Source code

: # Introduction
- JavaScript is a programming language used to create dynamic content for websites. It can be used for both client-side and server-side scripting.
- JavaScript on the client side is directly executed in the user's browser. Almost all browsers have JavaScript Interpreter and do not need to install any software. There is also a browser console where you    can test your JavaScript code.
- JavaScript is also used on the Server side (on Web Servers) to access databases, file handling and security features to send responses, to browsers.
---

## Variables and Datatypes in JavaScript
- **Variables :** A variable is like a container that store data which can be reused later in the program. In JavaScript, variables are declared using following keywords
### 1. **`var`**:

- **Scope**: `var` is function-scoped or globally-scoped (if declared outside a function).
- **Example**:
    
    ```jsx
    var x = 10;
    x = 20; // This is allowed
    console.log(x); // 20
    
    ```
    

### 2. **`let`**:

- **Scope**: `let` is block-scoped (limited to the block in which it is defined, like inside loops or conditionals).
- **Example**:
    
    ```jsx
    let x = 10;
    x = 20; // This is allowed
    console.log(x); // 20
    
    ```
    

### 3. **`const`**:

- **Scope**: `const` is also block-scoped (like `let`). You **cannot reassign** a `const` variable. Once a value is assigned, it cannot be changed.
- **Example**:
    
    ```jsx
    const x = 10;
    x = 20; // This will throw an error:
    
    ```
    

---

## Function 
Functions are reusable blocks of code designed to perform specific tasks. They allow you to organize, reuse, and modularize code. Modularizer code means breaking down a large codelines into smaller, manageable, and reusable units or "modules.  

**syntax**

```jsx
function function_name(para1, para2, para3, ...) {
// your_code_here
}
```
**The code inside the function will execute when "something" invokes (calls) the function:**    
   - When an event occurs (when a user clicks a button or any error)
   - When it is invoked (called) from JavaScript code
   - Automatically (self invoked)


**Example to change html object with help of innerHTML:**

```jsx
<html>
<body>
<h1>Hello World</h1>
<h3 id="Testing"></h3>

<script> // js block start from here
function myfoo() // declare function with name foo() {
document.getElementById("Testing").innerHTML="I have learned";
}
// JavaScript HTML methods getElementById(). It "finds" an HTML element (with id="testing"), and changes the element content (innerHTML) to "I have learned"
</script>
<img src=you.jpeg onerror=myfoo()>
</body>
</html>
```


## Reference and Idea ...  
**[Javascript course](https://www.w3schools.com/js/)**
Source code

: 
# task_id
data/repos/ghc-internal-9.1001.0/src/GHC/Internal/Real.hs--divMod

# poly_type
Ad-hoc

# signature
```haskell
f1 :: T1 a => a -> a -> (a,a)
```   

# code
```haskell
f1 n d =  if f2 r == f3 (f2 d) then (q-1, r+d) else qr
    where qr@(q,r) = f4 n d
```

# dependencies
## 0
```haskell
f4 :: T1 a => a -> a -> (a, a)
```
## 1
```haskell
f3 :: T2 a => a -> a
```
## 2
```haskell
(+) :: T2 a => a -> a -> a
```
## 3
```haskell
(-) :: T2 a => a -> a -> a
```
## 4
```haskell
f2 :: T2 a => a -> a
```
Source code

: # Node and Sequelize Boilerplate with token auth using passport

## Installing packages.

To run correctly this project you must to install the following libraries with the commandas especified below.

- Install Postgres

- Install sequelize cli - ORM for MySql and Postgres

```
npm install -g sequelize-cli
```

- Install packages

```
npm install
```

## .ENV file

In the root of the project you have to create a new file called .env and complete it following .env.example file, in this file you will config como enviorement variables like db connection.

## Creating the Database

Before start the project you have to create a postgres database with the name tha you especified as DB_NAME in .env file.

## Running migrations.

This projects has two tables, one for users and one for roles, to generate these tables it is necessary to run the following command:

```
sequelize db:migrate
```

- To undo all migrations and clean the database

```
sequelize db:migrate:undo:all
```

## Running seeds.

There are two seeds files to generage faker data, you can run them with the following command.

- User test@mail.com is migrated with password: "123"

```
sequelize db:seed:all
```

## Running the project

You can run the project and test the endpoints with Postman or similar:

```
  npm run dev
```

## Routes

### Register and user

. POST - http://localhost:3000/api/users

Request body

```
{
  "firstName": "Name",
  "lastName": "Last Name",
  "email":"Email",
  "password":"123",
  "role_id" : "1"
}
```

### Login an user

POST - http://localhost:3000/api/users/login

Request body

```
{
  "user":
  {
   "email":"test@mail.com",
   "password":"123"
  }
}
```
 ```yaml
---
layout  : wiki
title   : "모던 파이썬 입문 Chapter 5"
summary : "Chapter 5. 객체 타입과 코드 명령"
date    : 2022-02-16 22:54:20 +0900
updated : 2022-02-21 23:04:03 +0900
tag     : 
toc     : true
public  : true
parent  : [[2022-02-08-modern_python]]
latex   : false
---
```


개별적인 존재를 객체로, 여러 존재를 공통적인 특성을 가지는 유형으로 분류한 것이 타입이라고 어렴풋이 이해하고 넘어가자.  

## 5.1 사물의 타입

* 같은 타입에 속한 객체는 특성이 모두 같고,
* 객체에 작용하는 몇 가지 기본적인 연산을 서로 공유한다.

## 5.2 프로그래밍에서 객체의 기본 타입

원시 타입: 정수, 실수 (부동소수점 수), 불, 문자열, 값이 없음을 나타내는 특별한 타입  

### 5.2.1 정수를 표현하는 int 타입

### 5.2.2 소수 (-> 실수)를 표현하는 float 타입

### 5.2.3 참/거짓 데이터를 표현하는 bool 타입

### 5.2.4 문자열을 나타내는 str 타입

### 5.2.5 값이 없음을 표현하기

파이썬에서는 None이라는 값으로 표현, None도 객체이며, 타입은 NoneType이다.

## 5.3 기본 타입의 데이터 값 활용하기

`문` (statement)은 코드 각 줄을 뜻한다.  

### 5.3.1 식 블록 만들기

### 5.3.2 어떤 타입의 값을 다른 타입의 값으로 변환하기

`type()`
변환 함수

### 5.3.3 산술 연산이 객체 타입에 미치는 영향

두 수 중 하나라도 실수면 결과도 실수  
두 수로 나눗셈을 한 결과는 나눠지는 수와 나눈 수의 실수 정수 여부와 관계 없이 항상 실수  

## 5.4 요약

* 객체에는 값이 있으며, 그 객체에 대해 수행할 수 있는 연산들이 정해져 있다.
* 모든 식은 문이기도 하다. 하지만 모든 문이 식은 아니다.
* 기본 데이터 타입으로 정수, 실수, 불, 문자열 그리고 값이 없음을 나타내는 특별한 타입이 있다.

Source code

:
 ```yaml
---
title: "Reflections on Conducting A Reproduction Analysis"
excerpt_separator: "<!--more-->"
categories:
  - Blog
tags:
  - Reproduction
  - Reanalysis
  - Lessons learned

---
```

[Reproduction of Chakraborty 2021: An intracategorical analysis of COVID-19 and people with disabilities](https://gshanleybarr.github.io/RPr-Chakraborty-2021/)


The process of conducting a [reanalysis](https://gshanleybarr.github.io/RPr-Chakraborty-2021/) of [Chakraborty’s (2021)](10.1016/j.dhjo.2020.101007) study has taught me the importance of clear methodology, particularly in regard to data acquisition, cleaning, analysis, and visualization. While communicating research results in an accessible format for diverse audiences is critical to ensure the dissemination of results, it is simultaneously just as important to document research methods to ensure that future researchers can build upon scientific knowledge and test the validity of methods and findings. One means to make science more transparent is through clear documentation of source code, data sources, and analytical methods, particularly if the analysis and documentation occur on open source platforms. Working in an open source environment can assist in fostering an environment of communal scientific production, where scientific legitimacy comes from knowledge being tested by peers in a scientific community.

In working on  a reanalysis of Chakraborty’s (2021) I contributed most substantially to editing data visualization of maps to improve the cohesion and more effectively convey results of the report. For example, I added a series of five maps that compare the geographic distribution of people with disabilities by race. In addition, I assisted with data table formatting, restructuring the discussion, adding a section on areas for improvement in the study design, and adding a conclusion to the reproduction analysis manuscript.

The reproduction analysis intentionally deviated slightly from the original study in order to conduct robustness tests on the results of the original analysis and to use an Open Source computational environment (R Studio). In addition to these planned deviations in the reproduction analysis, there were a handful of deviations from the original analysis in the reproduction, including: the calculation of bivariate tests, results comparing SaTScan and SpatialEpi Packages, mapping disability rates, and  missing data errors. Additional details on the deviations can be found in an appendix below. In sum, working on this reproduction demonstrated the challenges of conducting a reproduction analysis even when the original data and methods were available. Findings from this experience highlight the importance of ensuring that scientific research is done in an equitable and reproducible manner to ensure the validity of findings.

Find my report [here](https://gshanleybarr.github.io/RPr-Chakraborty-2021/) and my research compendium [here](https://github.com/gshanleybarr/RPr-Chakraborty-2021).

#### GOAL OF THE EXERCISE:
Would you copy out exactly the lines above that start at the one containing "help of innerHTML:**" and end at the one containing "## Running migrations.", inclusive?

#### RESPONSE AREA:
**Example to change html object with help of innerHTML:**

```jsx
<html>
<body>
<h1>Hello World</h1>
<h3 id="Testing"></h3>

<script> // js block start from here
function myfoo() // declare function with name foo() {
document.getElementById("Testing").innerHTML="I have learned";
}
// JavaScript HTML methods getElementById(). It "finds" an HTML element (with id="testing"), and changes the element content (innerHTML) to "I have learned"
</script>
<img src=you.jpeg onerror=myfoo()>
</body>
</html>
```


## Reference and Idea ...  
**[Javascript course](https://www.w3schools.com/js/)**
Source code

: 
# task_id
data/repos/ghc-internal-9.1001.0/src/GHC/Internal/Real.hs--divMod

# poly_type
Ad-hoc

# signature
```haskell
f1 :: T1 a => a -> a -> (a,a)
```   

# code
```haskell
f1 n d =  if f2 r == f3 (f2 d) then (q-1, r+d) else qr
    where qr@(q,r) = f4 n d
```

# dependencies
## 0
```haskell
f4 :: T1 a => a -> a -> (a, a)
```
## 1
```haskell
f3 :: T2 a => a -> a
```
## 2
```haskell
(+) :: T2 a => a -> a -> a
```
## 3
```haskell
(-) :: T2 a => a -> a -> a
```
## 4
```haskell
f2 :: T2 a => a -> a
```
Source code

: # Node and Sequelize Boilerplate with token auth using passport

## Installing packages.

To run correctly this project you must to install the following libraries with the commandas especified below.

- Install Postgres

- Install sequelize cli - ORM for MySql and Postgres

```
npm install -g sequelize-cli
```

- Install packages

```
npm install
```

## .ENV file

In the root of the project you have to create a new file called .env and complete it following .env.example file, in this file you will config como enviorement variables like db connection.

## Creating the Database

Before start the project you have to create a postgres database with the name tha you especified as DB_NAME in .env file.

## Running migrations.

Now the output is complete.